* [Directions]:
Line by line, restate the material word for word, omitting any image.

--------

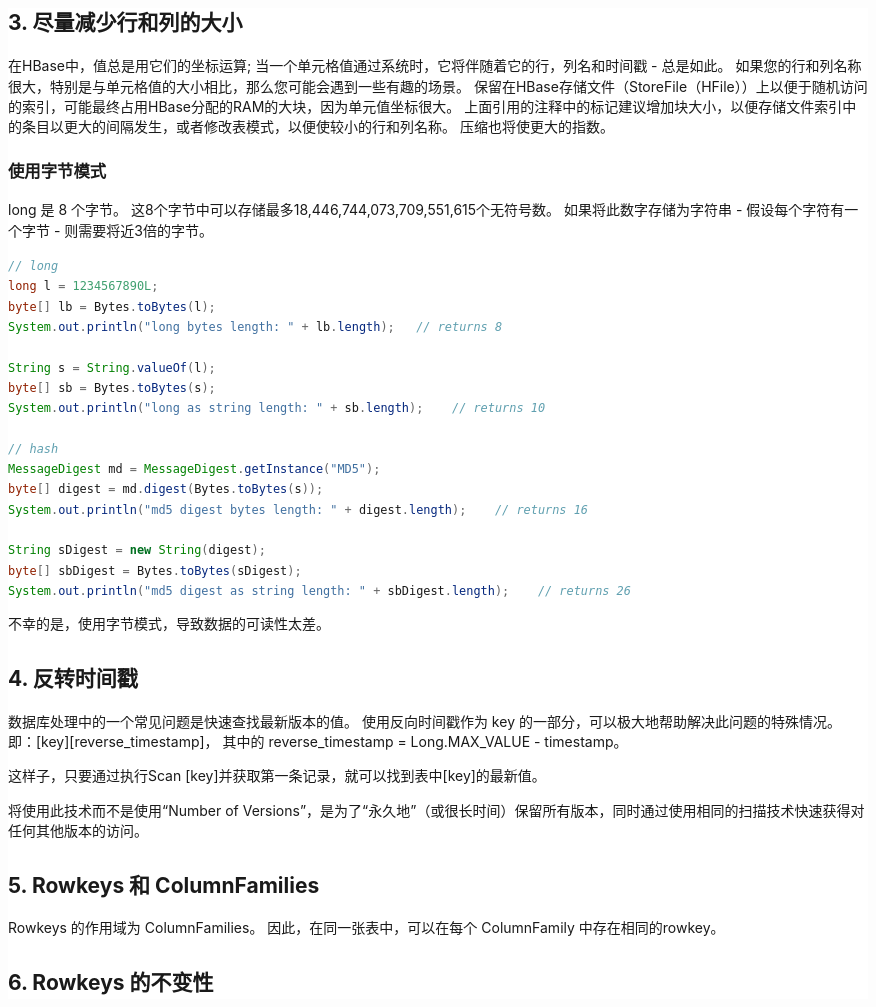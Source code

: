## 3. 尽量减少行和列的大小

在HBase中，值总是用它们的坐标运算; 当一个单元格值通过系统时，它将伴随着它的行，列名和时间戳 - 总是如此。 
如果您的行和列名称很大，特别是与单元格值的大小相比，那么您可能会遇到一些有趣的场景。 
保留在HBase存储文件（StoreFile（HFile））上以便于随机访问的索引，可能最终占用HBase分配的RAM的大块，因为单元值坐标很大。 
上面引用的注释中的标记建议增加块大小，以便存储文件索引中的条目以更大的间隔发生，或者修改表模式，以便使较小的行和列名称。 
压缩也将使更大的指数。

### 使用字节模式

long 是 8 个字节。 
这8个字节中可以存储最多18,446,744,073,709,551,615个无符号数。 
如果将此数字存储为字符串 - 假设每个字符有一个字节 - 则需要将近3倍的字节。

```java
// long
long l = 1234567890L;
byte[] lb = Bytes.toBytes(l);
System.out.println("long bytes length: " + lb.length);   // returns 8

String s = String.valueOf(l);
byte[] sb = Bytes.toBytes(s);
System.out.println("long as string length: " + sb.length);    // returns 10

// hash
MessageDigest md = MessageDigest.getInstance("MD5");
byte[] digest = md.digest(Bytes.toBytes(s));
System.out.println("md5 digest bytes length: " + digest.length);    // returns 16

String sDigest = new String(digest);
byte[] sbDigest = Bytes.toBytes(sDigest);
System.out.println("md5 digest as string length: " + sbDigest.length);    // returns 26

```

不幸的是，使用字节模式，导致数据的可读性太差。

## 4. 反转时间戳

数据库处理中的一个常见问题是快速查找最新版本的值。 
使用反向时间戳作为 key 的一部分，可以极大地帮助解决此问题的特殊情况。
即：[key][reverse_timestamp]， 其中的 reverse_timestamp = Long.MAX_VALUE - timestamp。

这样子，只要通过执行Scan [key]并获取第一条记录，就可以找到表中[key]的最新值。

将使用此技术而不是使用“Number of Versions”，是为了“永久地”（或很长时间）保留所有版本，同时通过使用相同的扫描技术快速获得对任何其他版本的访问。

## 5. Rowkeys 和 ColumnFamilies

Rowkeys 的作用域为 ColumnFamilies。 
因此，在同一张表中，可以在每个 ColumnFamily 中存在相同的rowkey。

## 6. Rowkeys 的不变性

--------

* [Output of the exercise]:
Source code

:## 3. 尽量减少行和列的大小

在HBase中，值总是用它们的坐标运算; 当一个单元格值通过系统时，它将伴随着它的行，列名和时间戳 - 总是如此。 
如果您的行和列名称很大，特别是与单元格值的大小相比，那么您可能会遇到一些有趣的场景。 
保留在HBase存储文件（StoreFile（HFile））上以便于随机访问的索引，可能最终占用HBase分配的RAM的大块，因为单元值坐标很大。 
上面引用的注释中的标记建议增加块大小，以便存储文件索引中的条目以更大的间隔发生，或者修改表模式，以便使较小的行和列名称。 
压缩也将使更大的指数。

### 使用字节模式

long 是 8 个字节。 
这8个字节中可以存储最多18,446,744,073,709,551,615个无符号数。 
如果将此数字存储为字符串 - 假设每个字符有一个字节 - 则需要将近3倍的字节。

```java
// long
long l = 1234567890L;
byte[] lb = Bytes.toBytes(l);
System.out.println("long bytes length: " + lb.length);   // returns 8

String s = String.valueOf(l);
byte[] sb = Bytes.toBytes(s);
System.out.println("long as string length: " + sb.length);    // returns 10

// hash
MessageDigest md = MessageDigest.getInstance("MD5");
byte[] digest = md.digest(Bytes.toBytes(s));
System.out.println("md5 digest bytes length: " + digest.length);    // returns 16

String sDigest = new String(digest);
byte[] sbDigest = Bytes.toBytes(sDigest);
System.out.println("md5 digest as string length: " + sbDigest.length);    // returns 26

```

不幸的是，使用字节模式，导致数据的可读性太差。

## 4. 反转时间戳

数据库处理中的一个常见问题是快速查找最新版本的值。 
使用反向时间戳作为 key 的一部分，可以极大地帮助解决此问题的特殊情况。
即：[key][reverse_timestamp]， 其中的 reverse_timestamp = Long.MAX_VALUE - timestamp。

这样子，只要通过执行Scan [key]并获取第一条记录，就可以找到表中[key]的最新值。

将使用此技术而不是使用“Number of Versions”，是为了“永久地”（或很长时间）保留所有版本，同时通过使用相同的扫描技术快速获得对任何其他版本的访问。

## 5. Rowkeys 和 ColumnFamilies

Rowkeys 的作用域为 ColumnFamilies。 
因此，在同一张表中，可以在每个 ColumnFamily 中存在相同的rowkey。

## 6. Rowkeys 的不变性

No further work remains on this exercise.